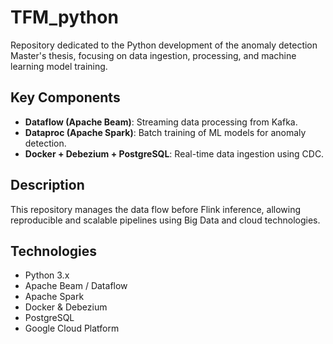 # TFM_python

Repository dedicated to the Python development of the anomaly detection Master's thesis, focusing on data ingestion, processing, and machine learning model training.

## Key Components

- **Dataflow (Apache Beam)**: Streaming data processing from Kafka.
- **Dataproc (Apache Spark)**: Batch training of ML models for anomaly detection.
- **Docker + Debezium + PostgreSQL**: Real-time data ingestion using CDC.

## Description

This repository manages the data flow before Flink inference, allowing reproducible and scalable pipelines using Big Data and cloud technologies.

## Technologies

- Python 3.x
- Apache Beam / Dataflow
- Apache Spark
- Docker & Debezium
- PostgreSQL
- Google Cloud Platform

» **Exercise aim**:
Print exactly, and only, the lines of the material above that run from the one containing "- Apache Spark" through its last line.

» **Exercise output**:
- Apache Spark
- Docker & Debezium
- PostgreSQL
- Google Cloud Platform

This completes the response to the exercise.